The following sentence used to be correct: “I’m talking about grammar and stuff, so everyone needs to hang on to his hat.” But feminists decided that sentence was sexist, so they proposed the following: “I’m talking about grammar and stuff, so everyone needs to hang on to his or her hat.” This sentence is more explicit about its gender inclusiveness, but, as you can see, it is less elegant than its more “sexist” predecessor. The other option, a grammatically incorrect one, is: “. . . Everyone needs to hang on to their hat.” Ugh. I almost couldn’t let that sentence stand even for illustrative purposes. Yes, I know that means I have a psychological disorder of some kind. But just wait, it gets worse (my condition, of course). Oh, and if you’re wondering (which you probably aren’t), “their” is not grammatically correct because it is plural whereas “everyone” is singular.

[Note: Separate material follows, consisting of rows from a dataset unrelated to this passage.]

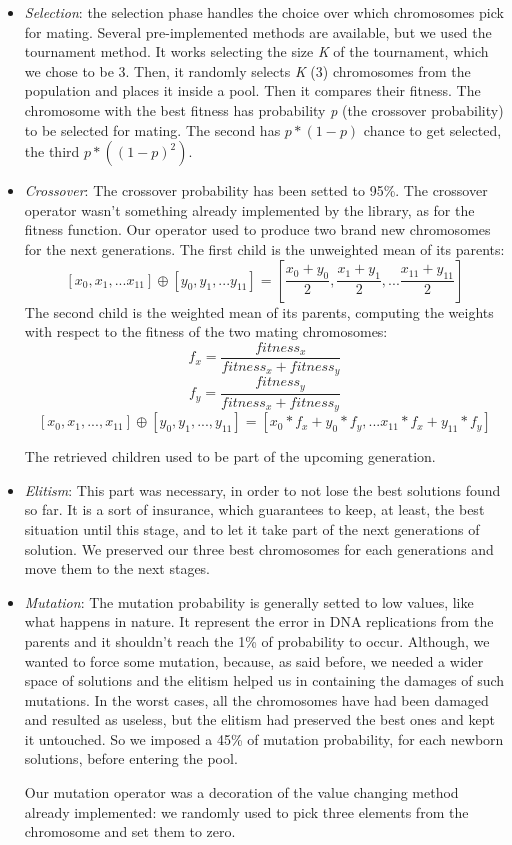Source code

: \begin{itemize}
	\item[\PencilRight]\textit{Selection}: the selection phase handles the choice over which chromosomes pick for mating. Several pre-implemented methods are available, but we used the tournament method. It works selecting the size \textit{K} of the tournament, which we chose to be 3. Then, it randomly selects \textit{K} (3) chromosomes from the population and places it inside a pool. Then it compares their fitness. The chromosome with the best fitness has probability \textit{p} (the crossover probability) to be selected for mating. The second has $ p*(1-p) $ chance to get selected, the third $ p*((1-p)^{2}) $.
	\item[\PencilRight]\textit{Crossover}: The crossover probability has been setted to 95\%.
	The crossover operator wasn't something already implemented by the library, as for the fitness function. Our operator used to produce two brand new chromosomes for the next generations.
	The first child is the unweighted mean of its parents:
	\[ [x_{0}, x_{1}, ... x_{11}] \oplus [y_{0}, y_{1}, ... y_{11}] = [\frac{x_{0}+y_{0}}{2}, \frac{x_{1}+y_{1}}{2}, ... \frac{x_{11}+y_{11}}{2}]\]
	The second child is the weighted mean of its parents, computing the weights with respect to the fitness of the two mating chromosomes:
	\[ f_{x} = \frac{fitness_{x}}{fitness_{x}+fitness_{y}} \]
	\[ f_{y} = \frac{fitness_{y}}{fitness_{x}+fitness_{y}} \]
	\[ [x_{0}, x_{1}, ..., x_{11}] \oplus [y_{0}, y_{1}, ..., y_{11}] = [x_{0}*f_{x}+y_{0}*f_{y}, ... x_{11}*f_{x}+y_{11}*f_{y} ]\]
	
	The retrieved children used to be part of the upcoming generation.
	\item[\PencilRight]\textit{Elitism}: This part was necessary, in order to not lose the best solutions found so far. It is a sort of insurance, which guarantees to keep, at least, the best situation until this stage, and to let it take part of the next generations of solution. We preserved our three best chromosomes for each generations and move them to the next stages.
	\item[\PencilRight]\textit{Mutation}: The mutation probability is generally setted to low values, like what happens in nature. It represent the error in DNA replications from the parents and it shouldn't reach the 1\% of probability to occur.
	Although, we wanted to force some mutation, because, as said before, we needed a wider space of solutions and the elitism helped us in containing the damages of such mutations. In the worst cases, all the chromosomes have had been damaged and resulted as useless, but the elitism had preserved the best ones and kept it untouched. So we imposed a 45\% of mutation probability, for each newborn solutions, before entering the pool.
	
	Our mutation operator was a decoration of the value changing method already implemented: we randomly used to pick three elements from the chromosome and set them to zero.
\end{itemize}

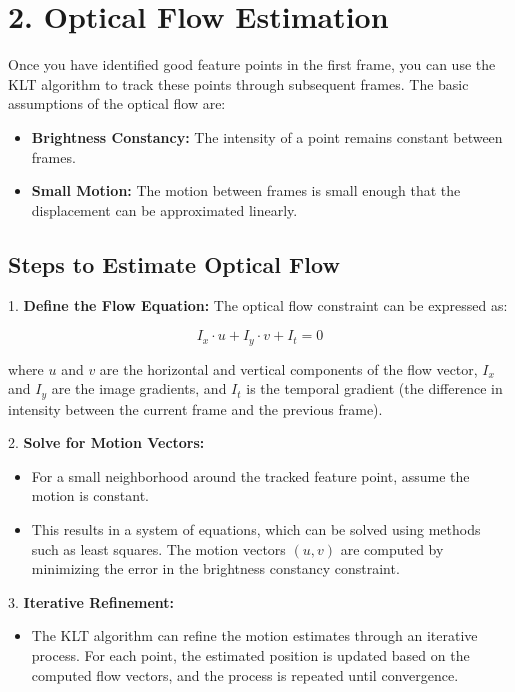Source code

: \documentclass{article}
\begin{document}
\section{2. Optical Flow Estimation}
Once you have identified good feature points in the first frame, you can use the KLT algorithm to track these points through subsequent frames. The basic assumptions of the optical flow are:

\begin{itemize}
    \item \textbf{Brightness Constancy:} The intensity of a point remains constant between frames.
    \item \textbf{Small Motion:} The motion between frames is small enough that the displacement can be approximated linearly.
\end{itemize}

\subsection{Steps to Estimate Optical Flow}
1. \textbf{Define the Flow Equation:} The optical flow constraint can be expressed as:

\[
I_x \cdot u + I_y \cdot v + I_t = 0
\]

where \(u\) and \(v\) are the horizontal and vertical components of the flow vector, \(I_x\) and \(I_y\) are the image gradients, and \(I_t\) is the temporal gradient (the difference in intensity between the current frame and the previous frame).

2. \textbf{Solve for Motion Vectors:}
   \begin{itemize}
       \item For a small neighborhood around the tracked feature point, assume the motion is constant.
       \item This results in a system of equations, which can be solved using methods such as least squares. The motion vectors \((u, v)\) are computed by minimizing the error in the brightness constancy constraint.
   \end{itemize}

3. \textbf{Iterative Refinement:}
   \begin{itemize}
       \item The KLT algorithm can refine the motion estimates through an iterative process. For each point, the estimated position is updated based on the computed flow vectors, and the process is repeated until convergence.
   \end{itemize}
\end{document}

What’s the rub? Ultimately, this “problem” exists because the neutral (i.e., non gender specific) third-person singular pronoun is … masculine. In other words, English, unlike some other languages, does not have a special set of pronouns for gender-neutral or gender-inclusive circumstances. I think this is a throwback to the fact that men usually represented their families as “heads of household,” so their representative capacity was reflected in language (e.g., “mankind,” “all men are created equal,” etc.). This wasn’t an exclusion of women, but an inclusion of women (and children) within a federal system of representation.
This is further emphasized by the fact that women (and children) traditionally took (and take) their husband’s last name as their own. Women are linguistically and legally represented by their husbands or fathers. Feminists hate this kind of representative patriarchal stuff, and I for one am perfectly willing to change out “mankind” for “humankind” and “all men” for “all people” if it makes them happy (which it won’t). But I just can’t bring myself to do the “he or she,” “he/she,” “his or her” thing. It’s just ugly and unnecessary. And … drumroll, please … I think I have found at least one very commonly used language construct, which was at least at one time very connected to male representative headship (and ownership), that feminists have never tried to alter even in their own usage. Want to know what it is?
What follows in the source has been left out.